1 cup sourdough starter
1 cup hard wheat flour
1/4 tsp Gluten (optional)
1 tsp baking powder
3/4 cup milk
4 tbsp cup white sugar
2 tbsp oil (optional)
Sift the dry ingredients together. Add wet ingredients and mix well, the batter should be fairly thick. Let the batter rest while the pan heats to between medium-low and medium (a bit cooler than for a regular recipe). For best results use a cast iron frying pan. You'll note that the batter will have begun to bubble on it's own this is normal and desirable. Flip the pancake after the top looks bubbled, the bubbles may be larger than you're accustomed to in a regular pancake recipe. Serve topped with butter and maple syrup.
A Couple Variations:
- I recommend leaving the oil out of the recipe as the pancakes end up tasting almost like donuts.
- By increasing the amount of starter and decreasing the added flour by the same increment you can vary the sourness of your pancake, the amount of milk will have to be adjusted to keep your batter from being too thin.

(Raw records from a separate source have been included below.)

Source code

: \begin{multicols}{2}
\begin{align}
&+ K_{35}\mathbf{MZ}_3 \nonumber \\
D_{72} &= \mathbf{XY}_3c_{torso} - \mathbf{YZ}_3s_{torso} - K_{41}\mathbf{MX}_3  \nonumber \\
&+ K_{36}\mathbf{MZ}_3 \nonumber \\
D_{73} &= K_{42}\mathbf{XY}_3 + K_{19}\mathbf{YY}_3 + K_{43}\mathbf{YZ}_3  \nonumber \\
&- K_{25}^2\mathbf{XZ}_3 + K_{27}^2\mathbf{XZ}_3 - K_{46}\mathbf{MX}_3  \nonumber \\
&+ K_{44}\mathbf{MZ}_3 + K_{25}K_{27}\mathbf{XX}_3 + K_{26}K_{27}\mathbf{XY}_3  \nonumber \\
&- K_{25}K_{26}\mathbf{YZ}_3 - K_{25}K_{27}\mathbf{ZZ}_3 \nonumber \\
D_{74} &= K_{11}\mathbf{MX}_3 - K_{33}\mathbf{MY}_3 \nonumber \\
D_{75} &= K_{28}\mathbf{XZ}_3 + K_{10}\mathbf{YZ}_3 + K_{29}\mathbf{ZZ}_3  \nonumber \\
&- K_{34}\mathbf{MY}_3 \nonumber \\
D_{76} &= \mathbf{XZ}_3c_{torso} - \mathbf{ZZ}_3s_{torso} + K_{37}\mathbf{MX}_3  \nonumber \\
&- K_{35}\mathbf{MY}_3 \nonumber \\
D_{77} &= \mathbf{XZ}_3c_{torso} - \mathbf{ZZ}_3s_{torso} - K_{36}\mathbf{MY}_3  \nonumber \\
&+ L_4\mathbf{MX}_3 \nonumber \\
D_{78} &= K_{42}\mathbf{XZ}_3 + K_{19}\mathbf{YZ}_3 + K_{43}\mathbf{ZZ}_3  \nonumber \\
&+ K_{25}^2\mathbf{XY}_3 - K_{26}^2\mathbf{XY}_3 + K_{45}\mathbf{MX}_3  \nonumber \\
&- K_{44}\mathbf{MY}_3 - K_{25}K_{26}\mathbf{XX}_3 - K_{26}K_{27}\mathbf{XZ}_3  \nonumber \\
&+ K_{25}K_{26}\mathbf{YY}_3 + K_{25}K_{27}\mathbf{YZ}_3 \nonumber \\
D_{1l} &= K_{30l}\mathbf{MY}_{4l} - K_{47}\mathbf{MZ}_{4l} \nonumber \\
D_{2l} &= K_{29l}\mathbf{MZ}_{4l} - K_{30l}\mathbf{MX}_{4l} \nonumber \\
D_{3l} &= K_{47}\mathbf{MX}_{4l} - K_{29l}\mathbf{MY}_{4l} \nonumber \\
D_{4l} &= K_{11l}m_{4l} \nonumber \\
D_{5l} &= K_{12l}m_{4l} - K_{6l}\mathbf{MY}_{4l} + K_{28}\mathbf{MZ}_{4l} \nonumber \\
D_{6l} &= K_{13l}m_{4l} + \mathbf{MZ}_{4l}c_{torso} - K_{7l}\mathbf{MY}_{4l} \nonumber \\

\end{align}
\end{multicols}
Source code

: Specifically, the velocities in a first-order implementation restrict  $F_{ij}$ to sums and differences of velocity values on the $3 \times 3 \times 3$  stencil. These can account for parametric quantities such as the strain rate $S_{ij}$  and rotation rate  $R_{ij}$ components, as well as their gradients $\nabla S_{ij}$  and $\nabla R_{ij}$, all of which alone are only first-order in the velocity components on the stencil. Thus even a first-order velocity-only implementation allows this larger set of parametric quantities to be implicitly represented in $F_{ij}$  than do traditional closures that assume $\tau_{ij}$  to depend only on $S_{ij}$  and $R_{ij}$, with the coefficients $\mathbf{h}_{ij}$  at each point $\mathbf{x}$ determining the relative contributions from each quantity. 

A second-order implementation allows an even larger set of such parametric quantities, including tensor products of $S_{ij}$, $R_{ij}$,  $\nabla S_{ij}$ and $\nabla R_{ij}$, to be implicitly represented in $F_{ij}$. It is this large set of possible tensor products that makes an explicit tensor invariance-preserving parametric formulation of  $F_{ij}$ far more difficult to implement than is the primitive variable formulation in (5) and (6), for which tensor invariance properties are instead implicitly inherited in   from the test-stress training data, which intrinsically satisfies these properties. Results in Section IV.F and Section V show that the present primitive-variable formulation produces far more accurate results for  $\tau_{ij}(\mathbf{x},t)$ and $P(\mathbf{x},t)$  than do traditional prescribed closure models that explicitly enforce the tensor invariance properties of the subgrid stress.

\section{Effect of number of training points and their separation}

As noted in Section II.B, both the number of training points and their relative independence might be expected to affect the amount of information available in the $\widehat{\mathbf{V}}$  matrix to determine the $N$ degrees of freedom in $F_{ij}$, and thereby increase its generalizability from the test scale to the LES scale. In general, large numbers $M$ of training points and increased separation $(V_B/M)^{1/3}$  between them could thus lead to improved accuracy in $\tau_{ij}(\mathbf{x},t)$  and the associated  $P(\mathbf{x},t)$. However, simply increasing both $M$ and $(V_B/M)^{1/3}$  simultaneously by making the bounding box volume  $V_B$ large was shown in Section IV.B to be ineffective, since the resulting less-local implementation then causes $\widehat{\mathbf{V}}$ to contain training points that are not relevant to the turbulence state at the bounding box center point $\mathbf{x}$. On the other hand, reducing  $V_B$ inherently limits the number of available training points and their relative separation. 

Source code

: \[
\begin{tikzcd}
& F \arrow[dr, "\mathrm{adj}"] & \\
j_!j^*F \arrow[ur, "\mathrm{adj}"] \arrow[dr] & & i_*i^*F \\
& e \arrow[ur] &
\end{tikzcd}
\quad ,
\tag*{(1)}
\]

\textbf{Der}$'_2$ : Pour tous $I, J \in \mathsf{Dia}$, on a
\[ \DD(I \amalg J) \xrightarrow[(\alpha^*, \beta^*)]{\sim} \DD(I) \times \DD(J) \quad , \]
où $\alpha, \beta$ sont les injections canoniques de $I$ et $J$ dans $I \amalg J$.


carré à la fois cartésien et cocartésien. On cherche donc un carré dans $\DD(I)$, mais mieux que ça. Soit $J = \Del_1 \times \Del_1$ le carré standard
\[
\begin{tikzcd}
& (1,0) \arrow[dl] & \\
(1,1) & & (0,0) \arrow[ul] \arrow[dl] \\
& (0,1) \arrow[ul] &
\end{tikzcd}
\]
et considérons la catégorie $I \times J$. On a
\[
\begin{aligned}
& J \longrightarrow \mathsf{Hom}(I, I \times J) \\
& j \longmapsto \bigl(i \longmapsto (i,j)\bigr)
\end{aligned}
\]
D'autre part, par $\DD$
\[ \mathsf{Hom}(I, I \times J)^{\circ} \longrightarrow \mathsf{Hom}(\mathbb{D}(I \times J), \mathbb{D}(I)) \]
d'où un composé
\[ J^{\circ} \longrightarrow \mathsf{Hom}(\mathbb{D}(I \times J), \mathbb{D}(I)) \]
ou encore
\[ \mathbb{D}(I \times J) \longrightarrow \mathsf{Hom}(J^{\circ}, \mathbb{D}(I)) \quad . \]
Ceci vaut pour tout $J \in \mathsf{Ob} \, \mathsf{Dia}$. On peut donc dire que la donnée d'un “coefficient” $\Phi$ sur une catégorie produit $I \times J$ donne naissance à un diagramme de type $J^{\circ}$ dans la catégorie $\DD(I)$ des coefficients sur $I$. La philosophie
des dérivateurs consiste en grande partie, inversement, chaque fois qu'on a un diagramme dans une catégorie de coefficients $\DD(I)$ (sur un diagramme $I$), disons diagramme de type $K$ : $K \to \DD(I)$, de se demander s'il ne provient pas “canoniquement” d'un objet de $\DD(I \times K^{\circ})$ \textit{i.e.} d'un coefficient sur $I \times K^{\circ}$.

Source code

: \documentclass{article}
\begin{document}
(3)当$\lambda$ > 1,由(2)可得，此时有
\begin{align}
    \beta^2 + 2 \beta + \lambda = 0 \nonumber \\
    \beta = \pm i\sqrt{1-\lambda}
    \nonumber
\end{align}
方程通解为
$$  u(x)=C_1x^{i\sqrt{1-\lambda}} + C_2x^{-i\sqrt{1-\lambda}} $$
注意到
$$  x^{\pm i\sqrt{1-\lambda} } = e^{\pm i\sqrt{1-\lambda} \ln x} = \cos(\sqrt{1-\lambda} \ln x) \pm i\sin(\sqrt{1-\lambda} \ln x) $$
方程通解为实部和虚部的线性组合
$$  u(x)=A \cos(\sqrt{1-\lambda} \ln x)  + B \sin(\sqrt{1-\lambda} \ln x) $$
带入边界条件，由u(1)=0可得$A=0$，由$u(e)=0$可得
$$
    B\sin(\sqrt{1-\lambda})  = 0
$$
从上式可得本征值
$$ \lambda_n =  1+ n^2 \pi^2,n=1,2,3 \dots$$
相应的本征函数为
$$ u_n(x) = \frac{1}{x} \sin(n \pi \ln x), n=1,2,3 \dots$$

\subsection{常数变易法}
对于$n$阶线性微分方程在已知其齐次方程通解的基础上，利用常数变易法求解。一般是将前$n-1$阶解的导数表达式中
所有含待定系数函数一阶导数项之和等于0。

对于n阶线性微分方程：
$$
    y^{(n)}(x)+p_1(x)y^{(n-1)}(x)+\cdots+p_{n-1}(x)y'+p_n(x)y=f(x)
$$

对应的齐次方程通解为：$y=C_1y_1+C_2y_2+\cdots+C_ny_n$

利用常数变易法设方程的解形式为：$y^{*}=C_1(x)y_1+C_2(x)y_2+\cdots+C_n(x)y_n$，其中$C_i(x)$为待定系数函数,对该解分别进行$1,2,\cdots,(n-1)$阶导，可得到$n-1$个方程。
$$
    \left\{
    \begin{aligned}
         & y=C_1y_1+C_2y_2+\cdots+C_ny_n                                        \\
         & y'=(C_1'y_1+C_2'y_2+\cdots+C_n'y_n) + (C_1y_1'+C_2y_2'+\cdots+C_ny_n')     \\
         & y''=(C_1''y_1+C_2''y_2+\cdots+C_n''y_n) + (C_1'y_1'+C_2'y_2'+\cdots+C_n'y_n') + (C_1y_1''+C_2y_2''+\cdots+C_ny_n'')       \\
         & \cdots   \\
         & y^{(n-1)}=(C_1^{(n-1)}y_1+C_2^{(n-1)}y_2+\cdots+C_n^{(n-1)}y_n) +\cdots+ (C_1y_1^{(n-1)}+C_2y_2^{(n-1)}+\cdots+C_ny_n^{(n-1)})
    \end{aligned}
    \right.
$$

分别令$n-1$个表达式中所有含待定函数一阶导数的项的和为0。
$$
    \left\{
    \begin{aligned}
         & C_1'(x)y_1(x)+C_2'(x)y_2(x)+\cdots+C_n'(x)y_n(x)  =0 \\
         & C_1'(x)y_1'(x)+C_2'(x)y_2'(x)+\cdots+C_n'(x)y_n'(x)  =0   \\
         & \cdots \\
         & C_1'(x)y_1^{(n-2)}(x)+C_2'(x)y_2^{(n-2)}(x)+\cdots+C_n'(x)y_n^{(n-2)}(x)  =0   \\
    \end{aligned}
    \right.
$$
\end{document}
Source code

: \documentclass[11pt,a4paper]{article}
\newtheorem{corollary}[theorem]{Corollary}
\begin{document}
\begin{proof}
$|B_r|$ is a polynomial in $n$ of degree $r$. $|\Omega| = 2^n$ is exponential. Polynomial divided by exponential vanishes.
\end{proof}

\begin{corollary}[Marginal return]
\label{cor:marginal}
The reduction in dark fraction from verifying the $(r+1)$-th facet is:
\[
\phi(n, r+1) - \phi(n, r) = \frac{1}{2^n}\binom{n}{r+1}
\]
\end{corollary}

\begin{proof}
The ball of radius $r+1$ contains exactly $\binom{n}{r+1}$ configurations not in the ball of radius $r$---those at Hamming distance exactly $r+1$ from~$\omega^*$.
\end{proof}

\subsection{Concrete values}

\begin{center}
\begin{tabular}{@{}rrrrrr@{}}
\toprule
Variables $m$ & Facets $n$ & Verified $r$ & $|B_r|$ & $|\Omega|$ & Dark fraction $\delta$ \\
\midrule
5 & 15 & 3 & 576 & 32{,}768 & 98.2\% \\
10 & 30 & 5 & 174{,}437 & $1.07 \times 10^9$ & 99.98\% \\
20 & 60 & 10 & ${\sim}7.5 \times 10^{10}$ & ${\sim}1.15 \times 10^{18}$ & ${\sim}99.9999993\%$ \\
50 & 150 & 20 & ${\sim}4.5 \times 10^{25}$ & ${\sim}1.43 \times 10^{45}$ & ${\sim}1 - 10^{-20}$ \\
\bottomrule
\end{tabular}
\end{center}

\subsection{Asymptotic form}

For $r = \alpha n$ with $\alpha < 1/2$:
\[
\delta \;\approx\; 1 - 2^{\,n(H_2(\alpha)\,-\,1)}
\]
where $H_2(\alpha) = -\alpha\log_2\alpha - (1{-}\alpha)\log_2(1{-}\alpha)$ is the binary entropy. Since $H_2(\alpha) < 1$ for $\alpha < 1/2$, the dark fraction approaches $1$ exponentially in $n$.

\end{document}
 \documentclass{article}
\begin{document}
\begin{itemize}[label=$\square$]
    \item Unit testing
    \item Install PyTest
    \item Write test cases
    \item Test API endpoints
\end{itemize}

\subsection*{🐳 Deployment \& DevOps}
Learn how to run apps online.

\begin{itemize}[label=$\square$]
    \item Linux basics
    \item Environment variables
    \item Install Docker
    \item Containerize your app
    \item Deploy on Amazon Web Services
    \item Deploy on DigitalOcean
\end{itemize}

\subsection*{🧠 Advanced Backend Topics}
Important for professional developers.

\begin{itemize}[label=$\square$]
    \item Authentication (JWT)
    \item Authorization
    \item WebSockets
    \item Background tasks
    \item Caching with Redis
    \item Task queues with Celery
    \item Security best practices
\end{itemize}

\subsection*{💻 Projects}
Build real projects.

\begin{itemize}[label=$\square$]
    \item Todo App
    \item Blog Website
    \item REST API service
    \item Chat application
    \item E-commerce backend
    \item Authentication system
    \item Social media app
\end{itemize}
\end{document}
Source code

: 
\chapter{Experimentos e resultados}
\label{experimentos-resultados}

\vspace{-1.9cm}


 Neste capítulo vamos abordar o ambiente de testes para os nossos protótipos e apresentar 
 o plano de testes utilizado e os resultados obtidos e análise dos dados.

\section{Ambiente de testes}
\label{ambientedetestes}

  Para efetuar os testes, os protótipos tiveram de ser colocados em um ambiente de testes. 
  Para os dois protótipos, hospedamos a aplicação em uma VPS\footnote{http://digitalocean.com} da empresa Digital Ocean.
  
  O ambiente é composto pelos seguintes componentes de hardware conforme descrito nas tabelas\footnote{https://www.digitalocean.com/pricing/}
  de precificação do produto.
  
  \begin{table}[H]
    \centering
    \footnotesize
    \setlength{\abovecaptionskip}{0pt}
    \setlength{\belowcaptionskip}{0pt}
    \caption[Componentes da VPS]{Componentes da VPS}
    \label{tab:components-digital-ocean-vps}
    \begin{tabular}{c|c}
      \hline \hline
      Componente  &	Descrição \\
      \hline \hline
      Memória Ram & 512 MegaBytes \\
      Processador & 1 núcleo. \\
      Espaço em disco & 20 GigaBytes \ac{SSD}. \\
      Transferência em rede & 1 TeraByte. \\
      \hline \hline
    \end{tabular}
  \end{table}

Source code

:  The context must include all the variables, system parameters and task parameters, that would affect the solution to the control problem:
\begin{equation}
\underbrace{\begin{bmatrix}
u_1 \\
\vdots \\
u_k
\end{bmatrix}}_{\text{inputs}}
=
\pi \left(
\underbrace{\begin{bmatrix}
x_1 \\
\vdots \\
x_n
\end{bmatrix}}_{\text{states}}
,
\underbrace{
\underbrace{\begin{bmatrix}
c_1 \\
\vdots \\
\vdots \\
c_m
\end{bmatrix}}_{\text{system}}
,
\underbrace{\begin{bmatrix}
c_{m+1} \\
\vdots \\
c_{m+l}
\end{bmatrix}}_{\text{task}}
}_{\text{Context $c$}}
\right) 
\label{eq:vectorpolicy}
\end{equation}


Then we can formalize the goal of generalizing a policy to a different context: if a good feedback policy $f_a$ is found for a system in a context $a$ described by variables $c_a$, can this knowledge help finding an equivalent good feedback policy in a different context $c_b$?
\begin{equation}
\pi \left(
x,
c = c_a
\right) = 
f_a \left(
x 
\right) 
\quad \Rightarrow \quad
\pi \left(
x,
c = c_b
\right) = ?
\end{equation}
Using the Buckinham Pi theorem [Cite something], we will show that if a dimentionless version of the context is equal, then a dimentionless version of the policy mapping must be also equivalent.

The recipe as presented above tastes like a regular pancake with just a hint of sourness.
This recipe works well with my starter. Your starter may be less active and you may need to start your pancake batter the night before. In that case omit the baking powder in the dry ingredient mix and instead dissolve the same amount of baking powder in water and add it to the recipe just before cooking. I found this recipe worked well but your mileage may vary.